Scan each line of the records for the word "medium" and extract the ones that have it.

Provided material =>
========================================
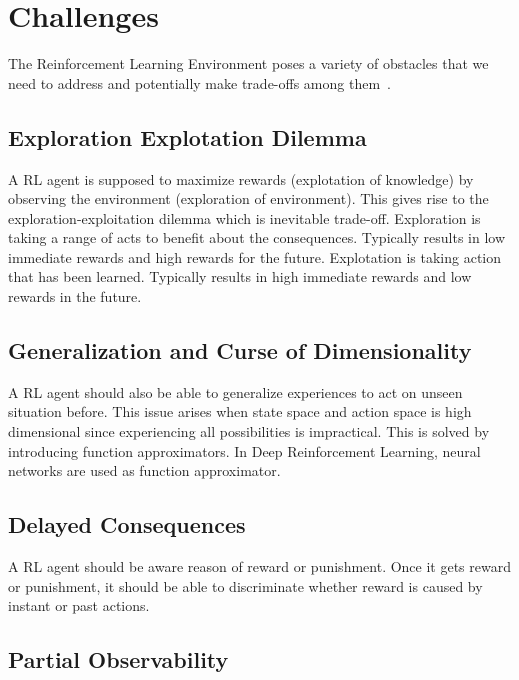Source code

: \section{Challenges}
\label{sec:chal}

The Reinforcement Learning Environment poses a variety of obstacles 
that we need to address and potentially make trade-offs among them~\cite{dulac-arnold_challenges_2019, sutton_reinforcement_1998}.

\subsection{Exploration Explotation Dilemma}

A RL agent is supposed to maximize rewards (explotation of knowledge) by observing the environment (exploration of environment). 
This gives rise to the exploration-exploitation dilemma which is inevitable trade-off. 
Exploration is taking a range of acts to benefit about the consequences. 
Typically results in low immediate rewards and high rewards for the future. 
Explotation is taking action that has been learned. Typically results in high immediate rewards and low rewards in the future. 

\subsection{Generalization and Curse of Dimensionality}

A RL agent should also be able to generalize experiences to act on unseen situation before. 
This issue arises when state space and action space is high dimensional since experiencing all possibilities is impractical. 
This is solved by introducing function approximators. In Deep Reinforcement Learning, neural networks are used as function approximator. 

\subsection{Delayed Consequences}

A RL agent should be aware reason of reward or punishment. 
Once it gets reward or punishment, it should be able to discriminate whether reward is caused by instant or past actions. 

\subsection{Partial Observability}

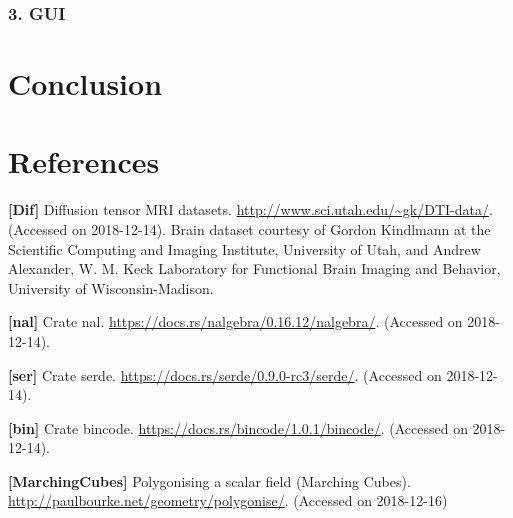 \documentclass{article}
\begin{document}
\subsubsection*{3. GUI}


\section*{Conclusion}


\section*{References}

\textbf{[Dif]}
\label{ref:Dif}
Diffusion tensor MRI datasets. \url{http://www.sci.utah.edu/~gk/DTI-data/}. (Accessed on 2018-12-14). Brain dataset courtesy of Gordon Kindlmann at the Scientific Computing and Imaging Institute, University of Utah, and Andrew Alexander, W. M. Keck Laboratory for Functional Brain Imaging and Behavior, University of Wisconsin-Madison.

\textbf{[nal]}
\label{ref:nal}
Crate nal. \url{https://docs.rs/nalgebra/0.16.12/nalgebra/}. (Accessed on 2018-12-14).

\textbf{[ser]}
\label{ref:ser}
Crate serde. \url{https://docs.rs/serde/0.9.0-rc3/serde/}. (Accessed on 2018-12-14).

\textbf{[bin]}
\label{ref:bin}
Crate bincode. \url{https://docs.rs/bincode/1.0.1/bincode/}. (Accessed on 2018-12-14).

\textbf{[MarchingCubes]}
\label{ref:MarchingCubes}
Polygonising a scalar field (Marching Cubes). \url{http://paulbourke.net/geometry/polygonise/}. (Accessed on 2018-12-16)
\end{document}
========================================
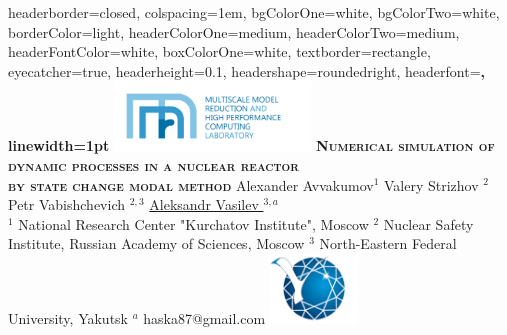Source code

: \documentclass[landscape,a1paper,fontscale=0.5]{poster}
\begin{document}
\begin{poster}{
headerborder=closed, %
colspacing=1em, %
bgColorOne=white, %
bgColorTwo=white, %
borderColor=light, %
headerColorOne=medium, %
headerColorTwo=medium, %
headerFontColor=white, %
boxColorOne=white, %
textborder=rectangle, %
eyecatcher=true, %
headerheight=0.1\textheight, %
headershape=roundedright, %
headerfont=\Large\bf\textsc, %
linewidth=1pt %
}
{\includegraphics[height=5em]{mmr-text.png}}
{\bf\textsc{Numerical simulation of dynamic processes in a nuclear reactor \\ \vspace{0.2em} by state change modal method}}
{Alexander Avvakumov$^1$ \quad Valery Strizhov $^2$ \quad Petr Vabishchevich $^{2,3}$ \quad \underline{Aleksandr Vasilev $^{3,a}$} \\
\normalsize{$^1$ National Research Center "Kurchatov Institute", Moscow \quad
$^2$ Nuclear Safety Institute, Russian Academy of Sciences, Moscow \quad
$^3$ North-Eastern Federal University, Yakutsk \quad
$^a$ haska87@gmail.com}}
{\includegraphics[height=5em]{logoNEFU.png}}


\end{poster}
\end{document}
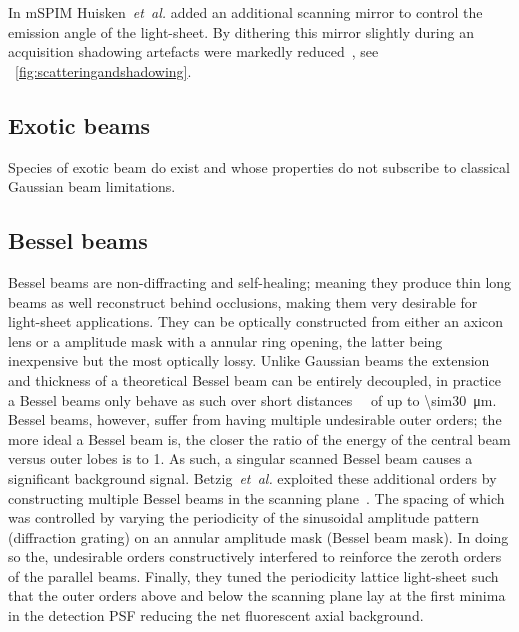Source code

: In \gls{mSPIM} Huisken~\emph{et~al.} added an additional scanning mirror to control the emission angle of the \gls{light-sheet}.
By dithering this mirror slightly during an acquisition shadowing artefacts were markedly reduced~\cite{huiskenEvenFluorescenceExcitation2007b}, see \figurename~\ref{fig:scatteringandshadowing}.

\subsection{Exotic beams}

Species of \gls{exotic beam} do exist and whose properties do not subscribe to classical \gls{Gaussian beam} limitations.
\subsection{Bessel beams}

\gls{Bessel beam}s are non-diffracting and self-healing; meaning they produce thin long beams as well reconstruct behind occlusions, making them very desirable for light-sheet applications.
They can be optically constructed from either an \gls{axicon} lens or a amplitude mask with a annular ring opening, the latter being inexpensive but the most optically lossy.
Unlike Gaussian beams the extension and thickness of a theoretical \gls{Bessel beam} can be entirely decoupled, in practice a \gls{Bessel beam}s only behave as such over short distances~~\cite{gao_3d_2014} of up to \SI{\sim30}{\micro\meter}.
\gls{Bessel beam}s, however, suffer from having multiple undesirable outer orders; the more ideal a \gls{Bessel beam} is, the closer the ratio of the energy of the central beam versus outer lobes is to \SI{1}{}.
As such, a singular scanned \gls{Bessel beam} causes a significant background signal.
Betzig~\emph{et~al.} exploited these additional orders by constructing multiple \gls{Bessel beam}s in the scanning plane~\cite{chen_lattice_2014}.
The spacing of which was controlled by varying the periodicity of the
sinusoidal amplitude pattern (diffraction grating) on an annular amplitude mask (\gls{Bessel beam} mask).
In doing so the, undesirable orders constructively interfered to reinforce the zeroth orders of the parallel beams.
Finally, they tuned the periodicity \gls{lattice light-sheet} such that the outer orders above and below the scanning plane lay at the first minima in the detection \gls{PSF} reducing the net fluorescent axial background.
========================================
Task solution =>
headerColorOne=medium, %
headerColorTwo=medium, %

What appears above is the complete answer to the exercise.